Help | Site Map
Connecting Tech Pros Worldwide
 
 
LinkBack Thread Tools
  #1  
Old November 17th, 2006, 07:05 AM
Sigmazen
Guest
 
Posts: n/a
Default DPSIs: Materialisation of column values for DPSI use

Hi
I am looking in to utilising the new functionality of DPSIs on zOS UDB
(DB2 v8), but I have a question regarding the following scenario.

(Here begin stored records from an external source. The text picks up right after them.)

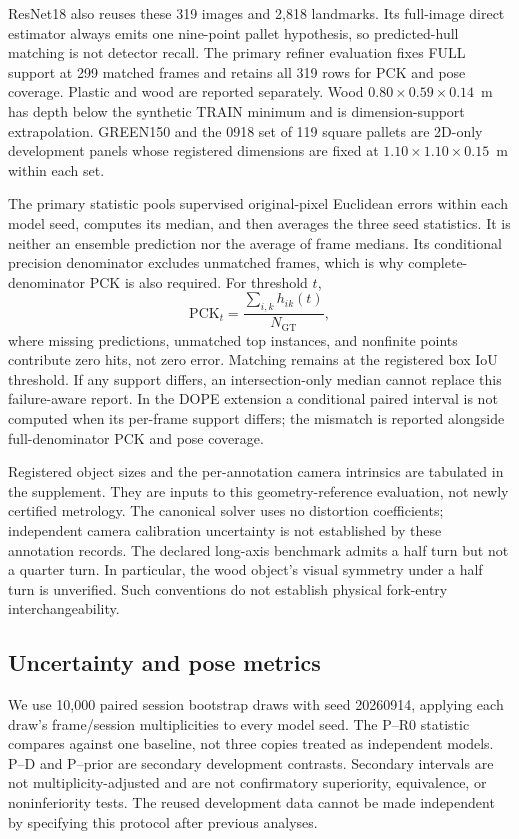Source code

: \documentclass[journal]{IEEEtran}
\begin{document}
ResNet18 also reuses these 319 images and 2,818 landmarks. Its full-image direct estimator always emits one nine-point pallet hypothesis, so predicted-hull matching is not detector recall. The primary refiner evaluation fixes FULL support at 299 matched frames and retains all 319 rows for PCK and pose coverage. Plastic and wood are reported separately. Wood $0.80\times0.59\times0.14$~m has depth below the synthetic TRAIN minimum and is dimension-support extrapolation. GREEN150 and the 0918 set of 119 square pallets are 2D-only development panels whose registered dimensions are fixed at $1.10\times1.10\times0.15$~m within each set.

The primary statistic pools supervised original-pixel Euclidean errors within each model seed, computes its median, and then averages the three seed statistics. It is neither an ensemble prediction nor the average of frame medians. Its conditional precision denominator excludes unmatched frames, which is why complete-denominator PCK is also required. For threshold $t$,
\begin{equation}
\mathrm{PCK}_{t}=\frac{\sum_{i,k}h_{ik}(t)}{N_{\mathrm{GT}}},
\end{equation}
where missing predictions, unmatched top instances, and nonfinite points contribute zero hits, not zero error. Matching remains at the registered box IoU threshold. If any support differs, an intersection-only median cannot replace this failure-aware report. In the DOPE extension a conditional paired interval is not computed when its per-frame support differs; the mismatch is reported alongside full-denominator PCK and pose coverage.

Registered object sizes and the per-annotation camera intrinsics are tabulated in the supplement. They are inputs to this geometry-reference evaluation, not newly certified metrology. The canonical solver uses no distortion coefficients; independent camera calibration uncertainty is not established by these annotation records. The declared long-axis benchmark admits a half turn but not a quarter turn. In particular, the wood object's visual symmetry under a half turn is unverified. Such conventions do not establish physical fork-entry interchangeability.

\subsection{Uncertainty and pose metrics}
We use 10,000 paired session bootstrap draws with seed 20260914, applying each draw's frame/session multiplicities to every model seed. The P--R0 statistic compares against one baseline, not three copies treated as independent models. P--D and P--prior are secondary development contrasts. Secondary intervals are not multiplicity-adjusted and are not confirmatory superiority, equivalence, or noninferiority tests. The reused development data cannot be made independent by specifying this protocol after previous analyses.
\end{document}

- The first table is an Account table whose columns are Account,
Invoice Date, Partition#. This is a NPSI table.
There are about 500,000 accounts which gives me 6MM records (500k * 12
months)

- The second is an Invoice table whose columns are Account, Invoice
Date, Partition#, Invoice. This is a DPSI table partitioned on
Partition# which corresponds to the Invoice Julian Day, and is
clustered within a partition by Account.
There are 365 partitions, and an invoice comes through for a given
account once a month. Therefore for a year for a given account I will
find the invoices within 12 partitions.
A given invoice may take up 20 records, therefore there are 120MM
records on this table (6MM * 20 records)

- Finally I have a Driver table with a list of Accounts I need to pull
off for use.
There might be 100,000 records on here with accounts spanning all the
DPSI partitions for the year.

In a total NPSI world I could have the following query:

SELECT INV.INVOICE
FROM DRVR_TBL AS DRVR
, ACCT_TBL AS ACCT
, INV_TBL AS INV
WHERE ACCT.ACCT_NO = DRVR.ACCT_NO
AND INV.PART_NO = ACCT.PART_NO
AND INV.ACCT_NO = ACCT.ACCT_NO

However, by utilising the utility-based data loading flexibility of the
DPSI tables (ie one partition is offline whilst the rest are online
24x7, and being read), the PART-NO needs to be materialised first
before passing into a query otherwise DB2 goes against all the
partitions in order to index search for the account number.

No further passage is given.